AIM OF THE EXERCISE> Count the lines in the data below where the string "symétrique" occurs, please, and give the number alone.
RECORDS SUPPLIED START
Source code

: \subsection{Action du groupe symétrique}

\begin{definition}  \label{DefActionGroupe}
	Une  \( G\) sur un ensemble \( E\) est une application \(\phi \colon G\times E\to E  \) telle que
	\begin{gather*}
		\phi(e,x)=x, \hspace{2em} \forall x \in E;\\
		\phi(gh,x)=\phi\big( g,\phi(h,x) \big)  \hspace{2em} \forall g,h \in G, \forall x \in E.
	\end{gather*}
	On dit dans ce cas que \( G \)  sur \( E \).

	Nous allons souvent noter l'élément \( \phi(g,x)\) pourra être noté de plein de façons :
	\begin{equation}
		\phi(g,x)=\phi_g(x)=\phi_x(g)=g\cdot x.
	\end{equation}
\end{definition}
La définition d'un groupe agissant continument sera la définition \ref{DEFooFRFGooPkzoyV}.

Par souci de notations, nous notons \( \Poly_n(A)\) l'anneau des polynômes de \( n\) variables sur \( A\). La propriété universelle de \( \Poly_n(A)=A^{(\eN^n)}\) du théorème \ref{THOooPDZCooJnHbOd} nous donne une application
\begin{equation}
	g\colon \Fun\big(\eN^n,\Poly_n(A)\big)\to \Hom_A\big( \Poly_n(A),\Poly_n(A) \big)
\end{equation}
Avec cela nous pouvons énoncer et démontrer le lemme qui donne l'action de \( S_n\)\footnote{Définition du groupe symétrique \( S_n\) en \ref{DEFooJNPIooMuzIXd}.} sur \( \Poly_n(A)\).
RECORDS SUPPLIED END
EXPECTED ANSWER> 2